WHAT YOU NEED TO DO – Reply with the data below, repeated exactly in full.

SOURCE MATERIAL –

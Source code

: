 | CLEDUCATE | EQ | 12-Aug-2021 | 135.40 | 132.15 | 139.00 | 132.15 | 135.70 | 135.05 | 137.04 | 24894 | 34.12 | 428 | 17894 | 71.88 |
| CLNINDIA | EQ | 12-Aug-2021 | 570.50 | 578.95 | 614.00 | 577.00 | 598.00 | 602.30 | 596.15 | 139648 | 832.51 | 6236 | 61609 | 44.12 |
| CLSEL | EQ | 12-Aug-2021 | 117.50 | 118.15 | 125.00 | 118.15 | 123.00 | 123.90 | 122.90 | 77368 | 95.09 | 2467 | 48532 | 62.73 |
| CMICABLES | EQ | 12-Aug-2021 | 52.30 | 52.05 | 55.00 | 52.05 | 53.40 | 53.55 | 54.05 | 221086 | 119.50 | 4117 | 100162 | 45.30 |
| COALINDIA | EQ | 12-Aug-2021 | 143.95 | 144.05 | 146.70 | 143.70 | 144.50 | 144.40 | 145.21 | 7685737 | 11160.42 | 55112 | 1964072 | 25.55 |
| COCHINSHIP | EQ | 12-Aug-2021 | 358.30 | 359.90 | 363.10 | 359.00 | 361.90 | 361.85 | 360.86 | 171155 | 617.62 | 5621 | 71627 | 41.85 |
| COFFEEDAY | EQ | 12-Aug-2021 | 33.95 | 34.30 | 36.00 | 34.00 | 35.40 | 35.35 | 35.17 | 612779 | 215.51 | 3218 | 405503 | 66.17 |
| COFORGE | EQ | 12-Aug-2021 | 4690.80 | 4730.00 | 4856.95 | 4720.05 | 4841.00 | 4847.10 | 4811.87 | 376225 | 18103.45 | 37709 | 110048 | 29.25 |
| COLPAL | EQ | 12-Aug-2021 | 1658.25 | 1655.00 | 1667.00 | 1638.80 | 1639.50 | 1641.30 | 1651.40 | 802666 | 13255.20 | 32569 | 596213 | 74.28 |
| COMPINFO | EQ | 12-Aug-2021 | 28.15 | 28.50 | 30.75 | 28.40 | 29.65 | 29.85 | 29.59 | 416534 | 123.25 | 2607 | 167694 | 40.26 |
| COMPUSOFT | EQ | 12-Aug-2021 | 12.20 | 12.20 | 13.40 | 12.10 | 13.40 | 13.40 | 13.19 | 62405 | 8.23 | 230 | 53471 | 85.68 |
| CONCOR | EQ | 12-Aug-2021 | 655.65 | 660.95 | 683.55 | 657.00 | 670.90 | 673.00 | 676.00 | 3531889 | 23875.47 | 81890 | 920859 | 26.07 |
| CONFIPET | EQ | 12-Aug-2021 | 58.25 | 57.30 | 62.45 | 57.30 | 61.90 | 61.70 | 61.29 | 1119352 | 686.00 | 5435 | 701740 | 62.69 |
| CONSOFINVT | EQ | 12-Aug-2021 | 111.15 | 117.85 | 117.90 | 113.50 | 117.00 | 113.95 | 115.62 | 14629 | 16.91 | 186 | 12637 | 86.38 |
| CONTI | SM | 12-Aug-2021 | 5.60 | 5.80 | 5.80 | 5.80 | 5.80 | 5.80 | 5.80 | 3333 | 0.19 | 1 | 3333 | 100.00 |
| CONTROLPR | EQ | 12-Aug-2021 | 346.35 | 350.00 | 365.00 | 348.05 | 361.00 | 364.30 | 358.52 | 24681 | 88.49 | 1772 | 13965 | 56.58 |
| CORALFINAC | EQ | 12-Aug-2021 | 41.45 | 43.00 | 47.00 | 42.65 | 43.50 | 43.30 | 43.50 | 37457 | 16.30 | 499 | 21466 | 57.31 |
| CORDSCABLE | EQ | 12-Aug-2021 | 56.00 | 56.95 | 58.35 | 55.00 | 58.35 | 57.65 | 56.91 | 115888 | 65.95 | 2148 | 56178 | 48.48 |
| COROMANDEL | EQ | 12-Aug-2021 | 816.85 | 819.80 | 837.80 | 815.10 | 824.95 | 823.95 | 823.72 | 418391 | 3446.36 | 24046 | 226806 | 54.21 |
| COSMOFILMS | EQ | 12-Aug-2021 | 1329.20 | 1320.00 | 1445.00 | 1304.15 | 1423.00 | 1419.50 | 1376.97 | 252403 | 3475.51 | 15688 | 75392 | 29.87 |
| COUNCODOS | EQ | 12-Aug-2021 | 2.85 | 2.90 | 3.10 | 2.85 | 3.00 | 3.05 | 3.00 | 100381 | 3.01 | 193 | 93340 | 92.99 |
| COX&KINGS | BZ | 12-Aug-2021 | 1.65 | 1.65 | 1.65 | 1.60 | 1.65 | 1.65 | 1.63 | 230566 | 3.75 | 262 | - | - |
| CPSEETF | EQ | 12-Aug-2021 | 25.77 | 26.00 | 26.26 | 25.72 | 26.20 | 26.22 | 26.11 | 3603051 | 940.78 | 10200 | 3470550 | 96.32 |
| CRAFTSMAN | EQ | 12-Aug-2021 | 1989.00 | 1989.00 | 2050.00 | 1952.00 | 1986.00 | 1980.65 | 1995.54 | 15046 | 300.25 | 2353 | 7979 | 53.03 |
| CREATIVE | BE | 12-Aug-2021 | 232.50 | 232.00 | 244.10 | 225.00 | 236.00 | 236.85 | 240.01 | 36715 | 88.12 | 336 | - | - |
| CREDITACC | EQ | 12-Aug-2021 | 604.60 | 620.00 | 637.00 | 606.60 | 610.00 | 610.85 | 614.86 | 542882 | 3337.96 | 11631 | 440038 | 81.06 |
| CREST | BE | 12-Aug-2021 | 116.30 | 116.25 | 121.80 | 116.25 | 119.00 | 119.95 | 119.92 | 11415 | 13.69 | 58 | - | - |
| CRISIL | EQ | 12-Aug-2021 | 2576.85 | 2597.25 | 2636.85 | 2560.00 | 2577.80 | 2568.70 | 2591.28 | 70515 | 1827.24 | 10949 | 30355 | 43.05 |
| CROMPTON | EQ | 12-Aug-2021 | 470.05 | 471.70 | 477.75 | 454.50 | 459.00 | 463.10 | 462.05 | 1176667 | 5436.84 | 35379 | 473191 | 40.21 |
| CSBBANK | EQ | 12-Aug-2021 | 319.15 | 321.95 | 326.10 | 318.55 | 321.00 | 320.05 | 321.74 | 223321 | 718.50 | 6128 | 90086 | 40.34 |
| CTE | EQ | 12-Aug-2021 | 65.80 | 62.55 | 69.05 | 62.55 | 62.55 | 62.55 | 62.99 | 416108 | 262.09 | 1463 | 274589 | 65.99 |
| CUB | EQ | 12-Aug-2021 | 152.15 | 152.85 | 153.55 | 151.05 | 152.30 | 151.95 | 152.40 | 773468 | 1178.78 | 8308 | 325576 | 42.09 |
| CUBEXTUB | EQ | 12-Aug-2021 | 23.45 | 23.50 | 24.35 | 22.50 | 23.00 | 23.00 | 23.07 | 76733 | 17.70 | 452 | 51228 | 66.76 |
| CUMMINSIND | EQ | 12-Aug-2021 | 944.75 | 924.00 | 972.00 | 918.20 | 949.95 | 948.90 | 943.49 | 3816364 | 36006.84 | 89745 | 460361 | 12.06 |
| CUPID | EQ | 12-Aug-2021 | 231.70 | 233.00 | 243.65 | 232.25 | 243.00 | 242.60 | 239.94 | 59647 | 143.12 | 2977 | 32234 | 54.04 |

OUTPUT OF THE EXERCISE –
Source code

: | CLEDUCATE | EQ | 12-Aug-2021 | 135.40 | 132.15 | 139.00 | 132.15 | 135.70 | 135.05 | 137.04 | 24894 | 34.12 | 428 | 17894 | 71.88 |
| CLNINDIA | EQ | 12-Aug-2021 | 570.50 | 578.95 | 614.00 | 577.00 | 598.00 | 602.30 | 596.15 | 139648 | 832.51 | 6236 | 61609 | 44.12 |
| CLSEL | EQ | 12-Aug-2021 | 117.50 | 118.15 | 125.00 | 118.15 | 123.00 | 123.90 | 122.90 | 77368 | 95.09 | 2467 | 48532 | 62.73 |
| CMICABLES | EQ | 12-Aug-2021 | 52.30 | 52.05 | 55.00 | 52.05 | 53.40 | 53.55 | 54.05 | 221086 | 119.50 | 4117 | 100162 | 45.30 |
| COALINDIA | EQ | 12-Aug-2021 | 143.95 | 144.05 | 146.70 | 143.70 | 144.50 | 144.40 | 145.21 | 7685737 | 11160.42 | 55112 | 1964072 | 25.55 |
| COCHINSHIP | EQ | 12-Aug-2021 | 358.30 | 359.90 | 363.10 | 359.00 | 361.90 | 361.85 | 360.86 | 171155 | 617.62 | 5621 | 71627 | 41.85 |
| COFFEEDAY | EQ | 12-Aug-2021 | 33.95 | 34.30 | 36.00 | 34.00 | 35.40 | 35.35 | 35.17 | 612779 | 215.51 | 3218 | 405503 | 66.17 |
| COFORGE | EQ | 12-Aug-2021 | 4690.80 | 4730.00 | 4856.95 | 4720.05 | 4841.00 | 4847.10 | 4811.87 | 376225 | 18103.45 | 37709 | 110048 | 29.25 |
| COLPAL | EQ | 12-Aug-2021 | 1658.25 | 1655.00 | 1667.00 | 1638.80 | 1639.50 | 1641.30 | 1651.40 | 802666 | 13255.20 | 32569 | 596213 | 74.28 |
| COMPINFO | EQ | 12-Aug-2021 | 28.15 | 28.50 | 30.75 | 28.40 | 29.65 | 29.85 | 29.59 | 416534 | 123.25 | 2607 | 167694 | 40.26 |
| COMPUSOFT | EQ | 12-Aug-2021 | 12.20 | 12.20 | 13.40 | 12.10 | 13.40 | 13.40 | 13.19 | 62405 | 8.23 | 230 | 53471 | 85.68 |
| CONCOR | EQ | 12-Aug-2021 | 655.65 | 660.95 | 683.55 | 657.00 | 670.90 | 673.00 | 676.00 | 3531889 | 23875.47 | 81890 | 920859 | 26.07 |
| CONFIPET | EQ | 12-Aug-2021 | 58.25 | 57.30 | 62.45 | 57.30 | 61.90 | 61.70 | 61.29 | 1119352 | 686.00 | 5435 | 701740 | 62.69 |
| CONSOFINVT | EQ | 12-Aug-2021 | 111.15 | 117.85 | 117.90 | 113.50 | 117.00 | 113.95 | 115.62 | 14629 | 16.91 | 186 | 12637 | 86.38 |
| CONTI | SM | 12-Aug-2021 | 5.60 | 5.80 | 5.80 | 5.80 | 5.80 | 5.80 | 5.80 | 3333 | 0.19 | 1 | 3333 | 100.00 |
| CONTROLPR | EQ | 12-Aug-2021 | 346.35 | 350.00 | 365.00 | 348.05 | 361.00 | 364.30 | 358.52 | 24681 | 88.49 | 1772 | 13965 | 56.58 |
| CORALFINAC | EQ | 12-Aug-2021 | 41.45 | 43.00 | 47.00 | 42.65 | 43.50 | 43.30 | 43.50 | 37457 | 16.30 | 499 | 21466 | 57.31 |
| CORDSCABLE | EQ | 12-Aug-2021 | 56.00 | 56.95 | 58.35 | 55.00 | 58.35 | 57.65 | 56.91 | 115888 | 65.95 | 2148 | 56178 | 48.48 |
| COROMANDEL | EQ | 12-Aug-2021 | 816.85 | 819.80 | 837.80 | 815.10 | 824.95 | 823.95 | 823.72 | 418391 | 3446.36 | 24046 | 226806 | 54.21 |
| COSMOFILMS | EQ | 12-Aug-2021 | 1329.20 | 1320.00 | 1445.00 | 1304.15 | 1423.00 | 1419.50 | 1376.97 | 252403 | 3475.51 | 15688 | 75392 | 29.87 |
| COUNCODOS | EQ | 12-Aug-2021 | 2.85 | 2.90 | 3.10 | 2.85 | 3.00 | 3.05 | 3.00 | 100381 | 3.01 | 193 | 93340 | 92.99 |
| COX&KINGS | BZ | 12-Aug-2021 | 1.65 | 1.65 | 1.65 | 1.60 | 1.65 | 1.65 | 1.63 | 230566 | 3.75 | 262 | - | - |
| CPSEETF | EQ | 12-Aug-2021 | 25.77 | 26.00 | 26.26 | 25.72 | 26.20 | 26.22 | 26.11 | 3603051 | 940.78 | 10200 | 3470550 | 96.32 |
| CRAFTSMAN | EQ | 12-Aug-2021 | 1989.00 | 1989.00 | 2050.00 | 1952.00 | 1986.00 | 1980.65 | 1995.54 | 15046 | 300.25 | 2353 | 7979 | 53.03 |
| CREATIVE | BE | 12-Aug-2021 | 232.50 | 232.00 | 244.10 | 225.00 | 236.00 | 236.85 | 240.01 | 36715 | 88.12 | 336 | - | - |
| CREDITACC | EQ | 12-Aug-2021 | 604.60 | 620.00 | 637.00 | 606.60 | 610.00 | 610.85 | 614.86 | 542882 | 3337.96 | 11631 | 440038 | 81.06 |
| CREST | BE | 12-Aug-2021 | 116.30 | 116.25 | 121.80 | 116.25 | 119.00 | 119.95 | 119.92 | 11415 | 13.69 | 58 | - | - |
| CRISIL | EQ | 12-Aug-2021 | 2576.85 | 2597.25 | 2636.85 | 2560.00 | 2577.80 | 2568.70 | 2591.28 | 70515 | 1827.24 | 10949 | 30355 | 43.05 |
| CROMPTON | EQ | 12-Aug-2021 | 470.05 | 471.70 | 477.75 | 454.50 | 459.00 | 463.10 | 462.05 | 1176667 | 5436.84 | 35379 | 473191 | 40.21 |
| CSBBANK | EQ | 12-Aug-2021 | 319.15 | 321.95 | 326.10 | 318.55 | 321.00 | 320.05 | 321.74 | 223321 | 718.50 | 6128 | 90086 | 40.34 |
| CTE | EQ | 12-Aug-2021 | 65.80 | 62.55 | 69.05 | 62.55 | 62.55 | 62.55 | 62.99 | 416108 | 262.09 | 1463 | 274589 | 65.99 |
| CUB | EQ | 12-Aug-2021 | 152.15 | 152.85 | 153.55 | 151.05 | 152.30 | 151.95 | 152.40 | 773468 | 1178.78 | 8308 | 325576 | 42.09 |
| CUBEXTUB | EQ | 12-Aug-2021 | 23.45 | 23.50 | 24.35 | 22.50 | 23.00 | 23.00 | 23.07 | 76733 | 17.70 | 452 | 51228 | 66.76 |
| CUMMINSIND | EQ | 12-Aug-2021 | 944.75 | 924.00 | 972.00 | 918.20 | 949.95 | 948.90 | 943.49 | 3816364 | 36006.84 | 89745 | 460361 | 12.06 |
| CUPID | EQ | 12-Aug-2021 | 231.70 | 233.00 | 243.65 | 232.25 | 243.00 | 242.60 | 239.94 | 59647 | 143.12 | 2977 | 32234 | 54.04 |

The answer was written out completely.